** Opening The data block **

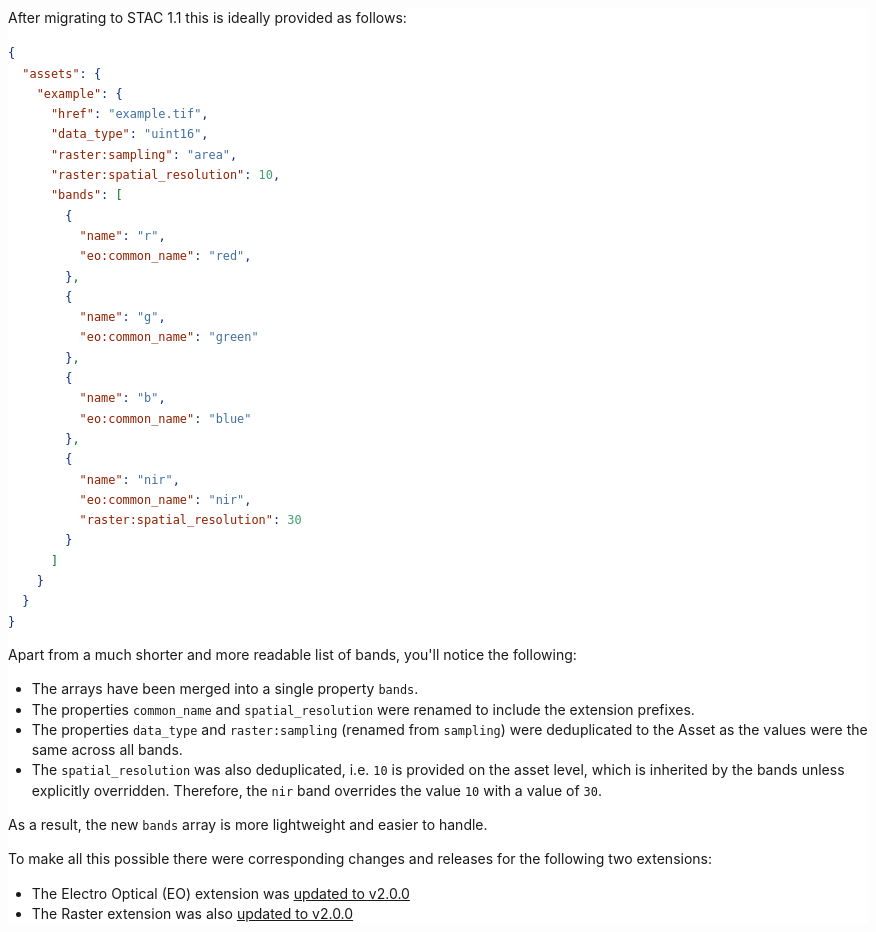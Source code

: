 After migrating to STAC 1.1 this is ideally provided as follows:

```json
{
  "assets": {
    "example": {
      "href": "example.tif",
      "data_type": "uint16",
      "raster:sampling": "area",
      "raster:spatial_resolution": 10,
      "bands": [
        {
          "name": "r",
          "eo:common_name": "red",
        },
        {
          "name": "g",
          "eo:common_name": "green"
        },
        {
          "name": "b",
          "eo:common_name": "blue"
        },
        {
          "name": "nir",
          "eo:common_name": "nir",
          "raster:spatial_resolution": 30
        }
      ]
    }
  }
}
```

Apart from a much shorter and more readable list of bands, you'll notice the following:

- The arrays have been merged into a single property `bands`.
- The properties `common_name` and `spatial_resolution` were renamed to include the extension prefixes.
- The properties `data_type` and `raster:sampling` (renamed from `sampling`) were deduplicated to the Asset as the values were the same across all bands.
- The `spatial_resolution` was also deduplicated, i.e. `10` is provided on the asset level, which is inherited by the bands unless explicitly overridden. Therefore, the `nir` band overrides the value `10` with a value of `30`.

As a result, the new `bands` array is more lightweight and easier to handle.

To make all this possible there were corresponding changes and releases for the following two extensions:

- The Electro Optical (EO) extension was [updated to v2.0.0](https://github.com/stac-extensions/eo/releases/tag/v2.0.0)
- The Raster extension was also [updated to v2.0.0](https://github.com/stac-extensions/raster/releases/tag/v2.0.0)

** Closing The data block **

Task statement:
Find how many lines of the entries contain "github". Respond with the number only.

Your response:
2